How can you survive—even thrive—under stress? One important way is to build good health.

Start managing stress by improving your physical health. A healthy body promotes a healthy mind. A clean diet prepares your immune system for stressful times. Regular exercise is a constructive way to release tension, and it boosts your body’s resilience. Enough sleep is also crucial for handling stress well. Sleep deprivation can quickly destroy your toughness.

Next, consider your mental and emotional health. Stress is not just what happens to you—it’s how you react to it. And how you react is controlled by your mind and emotions. So handling stress requires mastering your emotions.

Don’t take yourself or situations too seriously. See the humor in life. Don’t imagine things to be worse than they are, blowing them out of proportion. Realize that bad things happen: This will help you handle disappointments gracefully. When a stressful situation arises, see it as an opportunity to learn and to test your strength. Also, know your limits: Don’t try to control what you have no control over.

You can also improve your mental health by reducing stressful stimulation. Avoid hopeless music, high-intensity movies and derogatory humor. Replace those with peaceful, soothing music, or silence; read a thought-provoking book; meditate.

Finally, examine your spiritual health.

Realize that sin causes stress—and righteousness eliminates it. A lot of the wrong kinds of stress come from preoccupation with self. Much stress springs from vanity—self-love, self-concern. Self-pity is sin!
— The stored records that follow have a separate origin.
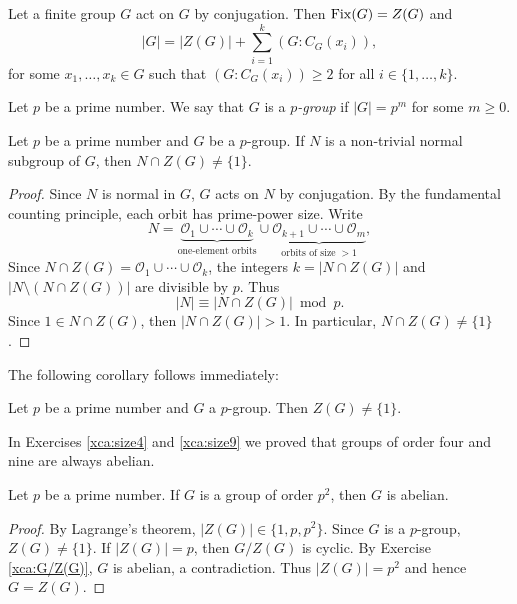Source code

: \begin{example}
Let a finite group $G$ act on $G$ by conjugation. 
Then $\operatorname{Fix}(G)=Z(G)$ and 
\[
|G|=|Z(G)|+\sum_{i=1}^k(G:C_G(x_i)),
\]
for some $x_1,\dots,x_k\in G$ such that 
$(G:C_G(x_i))\geq2$ for all $i\in\{1,\dots,k\}$.
\end{example}

\begin{definition}
Let $p$ be a prime number. We say 
that $G$ is a \emph{$p$-group} if $|G|=p^m$ for some $m\geq0$.
\end{definition}

\begin{theorem}
Let $p$ be a prime number and 
$G$ be a $p$-group. If $N$ is a non-trivial normal subgroup of $G$, then
$N\cap Z(G)\ne\{1\}$.
\end{theorem}

\begin{proof}
Since $N$ is normal in $G$, $G$ acts on $N$ by conjugation. 
By the fundamental counting principle,
each orbit has prime-power size. Write 
\[
N=\underbrace{\mathcal{O}_1\cup\cdots\cup \mathcal{O}_k}_{\text{one-element orbits}}\cup\underbrace{\mathcal{O}_{k+1}\cup\cdots\cup\mathcal{O}_m}_{\text{orbits of size $>1$}},
\]
Since $N\cap Z(G)=\mathcal{O}_1\cup\cdots\cup\mathcal{O}_k$, 
the integers $k=|N\cap Z(G)|$ and $|N\setminus(N\cap Z(G))|$ are divisible by $p$. Thus 
\[
|N|\equiv|N\cap Z(G)|\bmod p.
\]
Since $1\in N\cap Z(G)$, then
$|N\cap Z(G)|>1$. In particular, $N\cap Z(G)\ne\{1\}$.
\end{proof}

The following corollary follows immediately: 

\begin{corollary}
Let $p$ be a prime number and 
$G$ a $p$-group. Then 
$Z(G)\ne\{1\}$.
\end{corollary}

In Exercises \ref{xca:size4} and \ref{xca:size9}
we proved that groups of order four and nine are always abelian. 

\begin{corollary}
    Let $p$ be a prime number. If $G$ is a group of order $p^2$, 
    then $G$ is abelian. 
\end{corollary}

\begin{proof}
By Lagrange's theorem, $|Z(G)|\in\{1,p,p^2\}$. Since $G$ 
is a $p$-group, $Z(G)\ne\{1\}$. If $|Z(G)|=p$, then $G/Z(G)$ 
is cyclic. By Exercise \ref{xca:G/Z(G)}, 
$G$ is abelian, a contradiction. 
Thus $|Z(G)|=p^2$ and hence $G=Z(G)$.
\end{proof}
When you are stressed, you need to put that out and get your mind on Christ and on other people. Take care of your relationships with family.
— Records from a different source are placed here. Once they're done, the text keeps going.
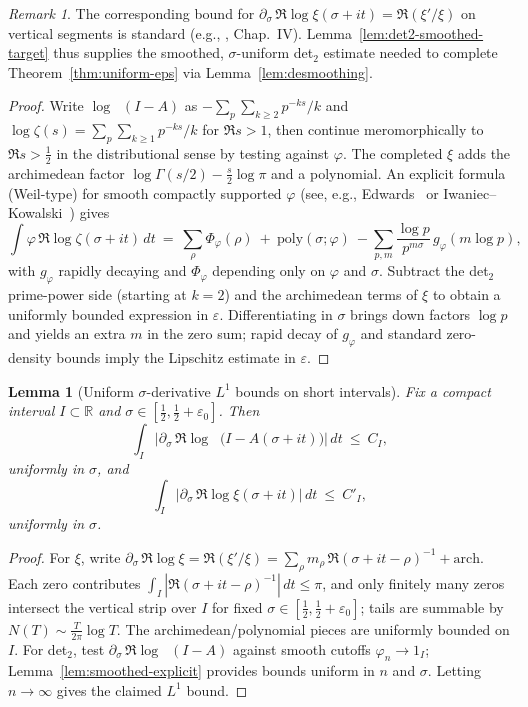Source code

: \documentclass[11pt]{article}
\newtheorem{lemma}[theorem]{Lemma}
\theoremstyle{definition}
\theoremstyle{remark}
\newtheorem{remark}[theorem]{Remark}
\newcommand{\R}{\mathbb{R}}
\DeclareMathOperator{\dettwo}{det_2}
\begin{document}
\begin{remark}
The corresponding bound for \(\partial_\sigma\,\Re\log\xi(\sigma+it)=\Re(\xi'/\xi)\) on vertical segments is standard (e.g., \cite{TitchmarshZeta}, Chap.~IV). Lemma~\ref{lem:det2-smoothed-target} thus supplies the smoothed, \(\sigma\)-uniform det$_2$ estimate needed to complete Theorem~\ref{thm:uniform-eps} via Lemma~\ref{lem:desmoothing}.
\end{remark}
\begin{proof}
Write \(\log\dettwo(I-A)\) as \(-\sum_{p}\sum_{k\ge 2} p^{-ks}/k\) and \(\log\zeta(s)=\sum_{p}\sum_{k\ge 1} p^{-ks}/k\) for \(\Re s>1\), then continue meromorphically to \(\Re s>\tfrac12\) in the distributional sense by testing against \(\varphi\). The completed \(\xi\) adds the archimedean factor \(\log\Gamma(s/2)-\tfrac{s}{2}\log\pi\) and a polynomial. An explicit formula (Weil-type) for smooth compactly supported \(\varphi\) (see, e.g., Edwards~\cite[Ch.~1, §5]{Edwards} or Iwaniec--Kowalski~\cite[Ch.~5]{IwaniecKowalski}) gives
\[
 \int \varphi\,\Re\log\zeta(\sigma+it)\,dt\ =\ \sum_{\rho} \Phi_{\varphi}(\rho)\ +\ \text{poly}(\sigma;\varphi)\ -\sum_{p,m}\frac{\log p}{p^{m\sigma}}\,g_{\varphi}(m\log p),
\]
with \(g_{\varphi}\) rapidly decaying and \(\Phi_{\varphi}\) depending only on \(\varphi\) and \(\sigma\). Subtract the det$_2$ prime-power side (starting at \(k=2\)) and the archimedean terms of \(\xi\) to obtain a uniformly bounded expression in \(\varepsilon\). Differentiating in \(\sigma\) brings down factors \(\log p\) and yields an extra \(m\) in the zero sum; rapid decay of \(g_{\varphi}\) and standard zero-density bounds imply the Lipschitz estimate in \(\varepsilon\).
\end{proof}
\begin{lemma}[Uniform \(\sigma\)-derivative $L^1$ bounds on short intervals]\label{lem:uniform-derivative-L1}
Fix a compact interval \(I\subset\R\) and \(\sigma\in[\tfrac12,\tfrac12+\varepsilon_0]\). Then
\[
 \int_I \Big|\partial_\sigma\,\Re\log\dettwo\big(I-A(\sigma+it)\big)\Big|\,dt\ \le\ C_I,
\]
uniformly in \(\sigma\), and
\[
 \int_I \Big|\partial_\sigma\,\Re\log\xi(\sigma+it)\Big|\,dt\ \le\ C'_I,
\]
uniformly in \(\sigma\).
\end{lemma}
\begin{proof}
For \(\xi\), write \(\partial_\sigma\,\Re\log\xi=\Re(\xi'/\xi)=\sum_{\rho} m_{\rho}\,\Re(\sigma+it-\rho)^{-1}+\text{arch}\). Each zero contributes \(\int_I |\Re(\sigma+it-\rho)^{-1}|\,dt\le \pi\), and only finitely many zeros intersect the vertical strip over \(I\) for fixed \(\sigma\in[\tfrac12,\tfrac12+\varepsilon_0]\); tails are summable by \(N(T)\sim \tfrac{T}{2\pi}\log T\). The archimedean/polynomial pieces are uniformly bounded on \(I\). For det$_2$, test \(\partial_\sigma\,\Re\log\dettwo(I-A)\) against smooth cutoffs \(\varphi_n\to 1_I\); Lemma~\ref{lem:smoothed-explicit} provides bounds uniform in \(n\) and \(\sigma\). Letting \(n\to\infty\) gives the claimed \(L^1\) bound.
\end{proof}
\end{document}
Maintain a right spiritual perspective. Know God is in charge. Remember His miracles, and how He delivers the righteous from trial. In Matthew 11, Christ said, “Come unto me, all ye that labour and are heavy laden, and I will give you rest. … [M]y yoke is easy, and my burden is light.”

Soldiers say that you don’t rise to the occasion in combat—you sink to the level of your training. Stay in constant spiritual training! Always keep God first, especially in tough times.

The Apostle Paul set a great example here. At the end of his life, he was confined to prison—a very stressful circumstance. But in those bleak conditions, he wrote 2 Timothy, probably his most inspiring epistle!

He wrote that all the people in the Church had left him—but, he said, “the Lord stood with me, and strengthened me.”

In the same letter, Paul told Timothy, “You therefore endure hardness, as a good soldier of Jesus Christ.” Paul was a mighty spiritual warrior.

Mr. Flurry wrote, “Winston Churchill told his troops to learn to have smiles on their faces as bullets flew over their heads. … Churchill knew you need calming leadership, or you will make a lot of mistakes in warfare” (ibid).

Then he said, “Paul’s actions here demonstrate what you can do if you stay with God. There isn’t any reason for us to be overly stressed.”

Remember, in good times, build your health—physical, mental, emotional, and spiritual. Then, when you are plunged into times of high stress, don’t neglect these things! Take care of your body. That problem you are facing won’t get easier if you lose your health! Keep your thoughts and emotions healthy. Don’t turn a challenge into a calamity. And keep your spiritual life strong! The crisis won’t go away if you withdraw from God!

With strong physical, mental and emotional, and spiritual health, in times of stress, you’ll be better able to thrive.